FirstNet's argument doesn't find much support among security experts, either. "I think it is a crazy claim to make," says John Vranesevich, founder of AntiOnline, a Beaver, Pennsylvania, computer security research group. "You're attempting to sue the victim instead of the person responsible for the damage." Vranesevich offers this analogy: Say a sniper stood atop a Sony music store because it offered a good vantage point to shoot at people. Then, instead of pursuing the sniper himself, the families of his victims sued Sony. In the same way, he suggests, Nike has been unfairly made a scapegoat.

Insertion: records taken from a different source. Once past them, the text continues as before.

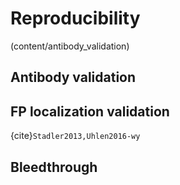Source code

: # Reproducibility

(content/antibody_validation)
## Antibody validation


## FP localization validation
{cite}`Stadler2013,Uhlen2016-wy`

## Bleedthrough
<!-- 
Paper text
The key to successful immunofluorescence labeling is to validate the antibody and to use the appropriate controls. Do not assume that antibodies have been validated to ensure specificity to the target protein. Additionally, secondary antibodies can bind nonspecifically to different cellular structures. It is important to take the time to validate each antibody, as the issues with antibody integrity are well known [11].  Appropriate blocking during immunofluorescence labeling will reduce nonspecific binding, but non-optimal blocking conditions can increase background, so testing the effect of blocking as well as secondary-only controls are important during the optimization process. Isotype controls are also highly recommended, and when possible, knockdown and knockout controls are the gold standard for testing the specificity of the primary antibody. 

JB GDoc text
Immuno-labeling is one of the most common labeling techniques for fixed samples. You can use fluorescently conjugated primary antibodies to detect the protein of interest or a two-step labeling with a primary antibody and a fluorescently conjugated secondary antibody. Primary-secondary labeling tends to result in signal amplification. The main issue with immunolabeling is the size of the antibodies, which require extensive permeabilization. Another good option is to use nano-bodies, which only have the heavy-chain and are significantly smaller than regular antibodies. 


 -->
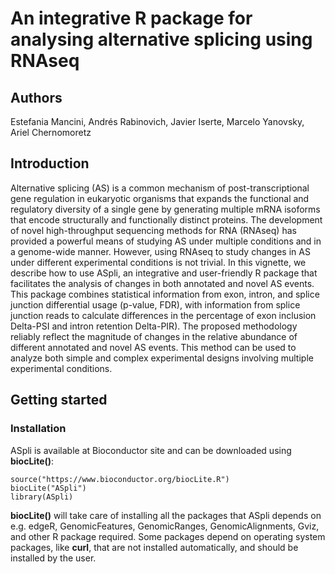# An integrative R package for analysing alternative splicing using RNAseq

## Authors
Estefania Mancini, Andrés Rabinovich, Javier Iserte, Marcelo Yanovsky, Ariel Chernomoretz

## Introduction

Alternative splicing (AS) is a common mechanism of post-transcriptional gene 
regulation in eukaryotic organisms that expands the functional and regulatory 
diversity of a single gene by generating multiple mRNA isoforms that encode 
structurally and functionally distinct proteins. The development of novel 
high-throughput sequencing methods for RNA (RNAseq) has provided a powerful 
means of studying AS under multiple conditions and in a genome-wide manner.
However, using RNAseq to study changes in AS under different experimental 
conditions is not trivial. 
In this vignette, we describe how to use ASpli, an integrative and user-friendly
R package that facilitates the analysis of changes in both annotated and novel 
AS events. This package combines statistical information from exon, intron, and 
splice junction differential usage (p-value, FDR), with information from splice 
junction reads to calculate differences in the percentage of exon inclusion 
Delta-PSI and intron retention Delta-PIR). The proposed methodology 
reliably reflect the magnitude of changes in the relative abundance of different 
annotated and novel AS events. This method can be used to analyze both simple 
and complex experimental designs involving multiple experimental conditions.

## Getting started

### Installation
ASpli is available at Bioconductor site and can be downloaded using
**biocLite()**:

    source("https://www.bioconductor.org/biocLite.R")
    biocLite("ASpli")
    library(ASpli)

 
**biocLite()** will take care of installing all the packages that ASpli 
depends on e.g. edgeR, GenomicFeatures, GenomicRanges, GenomicAlignments, Gviz, 
and other R package required. Some packages depend on operating system
packages, like **curl**, that are not installed automatically, and should
be installed by the user.

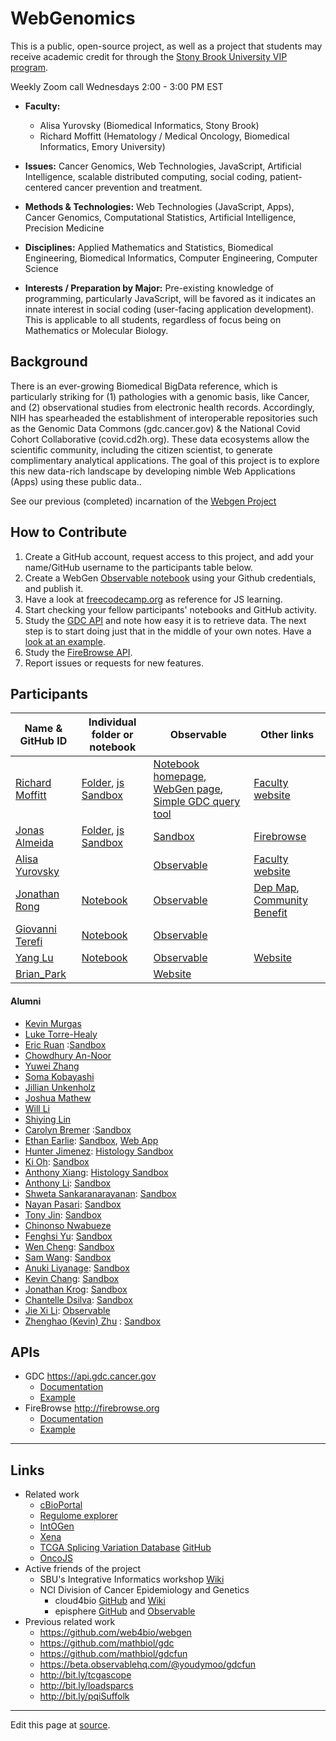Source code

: # WebGenomics

This is a public, open-source project, as well as a project that students may receive academic credit for through the [Stony Brook University VIP program](https://www.stonybrook.edu/commcms/vertically-integrated-projects/teams/_team_page/team_page.php?team=WebGen%20(Web%20Genomics)).

Weekly Zoom call Wednesdays 2:00 - 3:00 PM EST

- **Faculty:**
  - Alisa Yurovsky (Biomedical Informatics, Stony Brook)
  - Richard Moffitt (Hematology / Medical Oncology, Biomedical Informatics, Emory University)

- **Issues:** Cancer Genomics, Web Technologies, JavaScript, Artificial Intelligence, scalable distributed computing, social coding, patient-centered cancer prevention and treatment.

- **Methods & Technologies:** Web Technologies (JavaScript, Apps), Cancer Genomics, Computational Statistics, Artificial Intelligence, Precision Medicine

- **Disciplines:** Applied Mathematics and Statistics, Biomedical Engineering, Biomedical Informatics, Computer Engineering, Computer Science

- **Interests / Preparation by Major:** Pre-existing knowledge of programming, particularly JavaScript, will be favored as it indicates an innate interest in social coding (user-facing application development). This is applicable to all students, regardless of focus being on Mathematics or Molecular Biology.

## Background

There is an ever-growing Biomedical BigData reference, which is particularly striking for (1) pathologies with a genomic basis, like Cancer, and (2) observational studies from electronic health records. Accordingly, NIH has spearheaded the establishment of interoperable repositories such as the Genomic Data Commons (gdc.cancer.gov) & the National Covid Cohort Collaborative (covid.cd2h.org). These  data ecosystems allow the scientific community, including the citizen scientist, to generate complimentary analytical applications. The goal of this project is to explore this new data-rich landscape by developing nimble Web Applications (Apps) using these public data..

See our previous (completed) incarnation of the [Webgen Project](https://github.com/web4bio/webgen)

## How to Contribute

1. Create a GitHub account, request access to this project, and add your name/GitHub username to the participants table below.
2. Create a WebGen [Observable notebook](https://beta.observablehq.com) using your Github credentials, and publish it.
3. Have a look at [freecodecamp.org](https://www.freecodecamp.org) as reference for JS learning.
4. Start checking your fellow participants' notebooks and GitHub activity.
5. Study the [GDC API](https://docs.gdc.cancer.gov/API/Users_Guide/Getting_Started/) and note how easy it is to retrieve data. The next step is to start doing just that in the middle of your own notes. Have a [look at an example](https://beta.observablehq.com/@jonasalmeida/webgen).
6. Study the [FireBrowse API](http://firebrowse.org).
7. Report issues or requests for new features.

## Participants

| Name & GitHub ID  | Individual folder or notebook | Observable | Other links|
| --- | --- | --- | --- |
| [Richard Moffitt](https://github.com/rmoffitt) | [Folder](/archive/richard/), [js Sandbox](/archive/richard/richard.html) | [Notebook homepage](https://observablehq.com/@rmoffitt?tab=notebooks), [WebGen page](https://observablehq.com/@rmoffitt/webgen), [Simple GDC query tool](https://observablehq.com/@rmoffitt/tcgaplots) | [Faculty website](https://bmi.stonybrookmedicine.edu/people/moffitt_richard) |
| [Jonas Almeida](http://www.github.com/jonasalmeida) | [Folder](https://github.com/web4bio/webgen/tree/master/archive/jonas), [js Sandbox](https://web4bio.github.io/webgen/archive/jonas/) | [Sandbox](https://beta.observablehq.com/@jonasalmeida/webgen)    | [Firebrowse](https://github.com/episphere/firebrowse) |
| [Alisa Yurovsky](https://github.com/ayurovsky) |  | [Observable](https://observablehq.com/@ayurovsky) | [Faculty website](https://ayurovsky.github.io/) |
| [Jonathan Rong](https://github.com/JonathanR3) | [Notebook](https://docs.google.com/document/d/1QFNwtVohu7skq8OovGkp-mHzsStY_MeZhLRXlPzvrm4/edit?usp=sharing) | [Observable](https://observablehq.com/@jonathan-rong-ws)    | [Dep Map](https://github.com/JonathanR3/webgenvisualizerdepmap), [Community Benefit](https://github.com/JonathanR3/webgenvisualizercommunitybenefit) |
| [Giovanni Terefi](https://github.com/GTeref) | [Notebook](https://docs.google.com/document/d/1pDePu8BtYMlNxpV--ER21p3NiRFPc_W9MM3tr7s0RGQ/edit?usp=sharing) | [Observable](https://observablehq.com/d/2ca3ea29878f962a) |
| [Yang Lu](https://github.com/ylu8888) | [Notebook](https://docs.google.com/document/d/153bDcST4n6PRddMa795rxFFZC3uWDlU8GehsuM_VSu4/edit) | [Observable](https://observablehq.com/d/434676d8de99a0ae) |[Website](https://genomegenesis.netlify.app/)|
| [Brian_Park](https://github.com/Brian16Park) | | [Website](https://genomegenesis.netlify.app/) | | [Notebook](https://docs.google.com/document/d/1Rzv6_fdBS-1KSObWylFYxYH-_q0L9a70ixUaRhegpw4/edit?usp=sharing) |



#### Alumni
  * [Kevin Murgas](https://github.com/kevin-murgas)
  * [Luke Torre-Healy](https://github.com/lthealy)
  * [Eric Ruan](https://github.com/ericr491) :[Sandbox](https://observablehq.com/@ericr491/webgen)
  * [Chowdhury An-Noor](https://github.com/chowdhuryannoor)
  * [Yuwei Zhang](https://github.com/Yuw-zhang)
  * [Soma Kobayashi](https://github.com/skobayashi0417)
  * [Jillian Unkenholz](https://github.com/jillianunk32)
  * [Joshua Mathew](https://github.com/jmath908)
  * [Will Li](https://github.com/liwll)
  * [Shiying Lin](https://github.com/20shiy)
  * [Carolyn Bremer](http://www.github.com/cgbrem) :[Sandbox](https://observablehq.com/@cgbrem/web-gen-fall-19)
  * [Ethan Earlie](https://github.com/Ethan-Earlie): [Sandbox](https://observablehq.com/@ethan-earlie/webgen), [Web App](https://web4bio.github.io/webgen/main/) 
  * [Hunter Jimenez](https://github.com/hunterjimenezsbu): [Histology Sandbox](https://observablehq.com/@huntsmna817/webgen)
  * [Ki Oh](https://github.com/KO-BMI): [Sandbox](https://observablehq.com/@fluffyshoes/web-gen-fall-19) 
  * [Anthony Xiang](https://github.com/anthonyxiang1): [Histology Sandbox](https://observablehq.com/@axian0420/webgen-second-edition)
  * [Anthony Li](https://github.com/anthonyli22): [Sandbox](https://observablehq.com/@anthonyli22/webgen-notebook)
  * [Shweta Sankaranarayanan](https://github.com/shweta98): [Sandbox](https://observablehq.com/@shweta98/webgen)
  * [Nayan Pasari](https://github.com/npasari): [Sandbox](https://observablehq.com/@npasari)
  * [Tony Jin](https://github.com/t5n): [Sandbox](https://beta.observablehq.com/@t5n)
  * [Chinonso Nwabueze](http://www.github.com/conwabueze)
  * [Fenghsi Yu](http://www.github.com/fenghsi): [Sandbox](https://observablehq.com/@fenghsi/webgen/2)
  * [Wen Cheng](http://www.github.com/wencheng921): [Sandbox](https://beta.observablehq.com/@wencheng921/webgen)
  * [Sam Wang](http://www.github.com/SuperZam): [Sandbox](https://observablehq.com/@superzam/web-genomics/5)
  * [Anuki Liyanage](https://github.com/ANUKI11): [Sandbox](https://observablehq.com/@anuki11/webgen/2)
  * [Kevin Chang](https://github.com/Xnonx14): [Sandbox](https://beta.observablehq.com/@xnonx14/kevin-changs-notebook)
  * [Jonathan Krog](https://github.com/Jonathan-Krog): [Sandbox](https://beta.observablehq.com/@jonathan-krog/webgen-fall-2019)
  * [Chantelle Dsilva](http://www.github.com/chantelle-dsilva): [Sandbox](https://beta.observablehq.com/@chantelle-dsilva/webgen)
  * [Jie Xi Li](https://github.com/jli0980): [Observable](https://observablehq.com/@39a49c172bedfa3c/webgen-spring-2022)
  * [Zhenghao (Kevin) Zhu](https://github.com/ZhenghaoZhu) : [Sandbox](https://observablehq.com/@zhenghaozhu/webgen)
  
## APIs
* GDC https://api.gdc.cancer.gov
  * [Documentation](https://docs.gdc.cancer.gov/API/Users_Guide/Getting_Started/#api-endpoints)
  * [Example](https://api.gdc.cancer.gov/projects?fields=disease_type&size=2)
* FireBrowse http://firebrowse.org
  * [Documentation](http://firebrowse.org/api-docs/)
  * [Example](http://firebrowse.org/api/v1/Samples/mRNASeq?format=json&gene=GATA6&cohort=PAAD&page=1&page_size=2&sort_by=tcga_participant_barcode)

____


## Links
* Related work
  * [cBioPortal](https://www.cbioportal.org/)
  * [Regulome explorer](http://explorer.cancerregulome.org/)
  * [IntOGen](www.intogen.org/)
  * [Xena](genome-cancer.ucsc.edu)
  * [TCGA Splicing Variation Database](http://tsvdb.com/) [GitHub](https://github.com/wenjie1991/TSVdb)
  * [OncoJS](https://github.com/oncojs)
* Active friends of the project
  * SBU's Integrative Informatics workshop [Wiki](https://sites.google.com/mathbiol.org/integrativeinformatics/home)
  * NCI Division of Cancer Epidemiology and Genetics
    * cloud4bio [GitHub](https://github.com/cloud4bio/cloud4bio.github.com) and [Wiki](https://sites.google.com/mathbiol.org/cloud4bio/home)
    * episphere [GitHub](https://github.com/episphere) and [Observable](https://observablehq.com/@episphere)
* Previous related work
  * https://github.com/web4bio/webgen
  * https://github.com/mathbiol/gdc
  * https://github.com/mathbiol/gdcfun
  * https://beta.observablehq.com/@youdymoo/gdcfun
  * http://bit.ly/tcgascope
  * http://bit.ly/loadsparcs
  * http://bit.ly/pqiSuffolk


____

Edit this page at [source](https://github.com/web4bio/webgen/blob/master/README.md).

Aside from issues of fairness, FirstNet's actions could set a precedent disturbing to many Internet companies. Because there's no generally accepted minimum standard for security, any company could be open to charges of poor security, and likewise be vulnerable to lawsuits. "As soon as some new technological fix is announced, it immediately becomes a cause for the hacker world to figure out how to get into it," says Jim Butler, a lawyer specialising in the Internet at the Atlanta office of Arnall, Golden & Gregory. "What is the duty of a company in that very dynamic situation to keep ahead of the curve?"

"Companies will use criminal statutes [against hackers] to protect their back door, while using insurance to help prevent them from losing a lot of money," he says. Meanwhile, FirstNet is preparing its claim for a Scottish court, while managing director Smith is working to broadcast his version of events, posting details to a Web site, Shameonnike.com.

Smith says he wants to help companies avoid similar troubles and counsels them to contact a lawyer before agreeing to help out during a hacking. "Require advance payment, indemnity against liability, and opt-out clauses where applicable. Then and only then do you consider helping," he writes on his site. But in a footnote, Smith urges, "Actually, ignore that comment, and do what you can for them."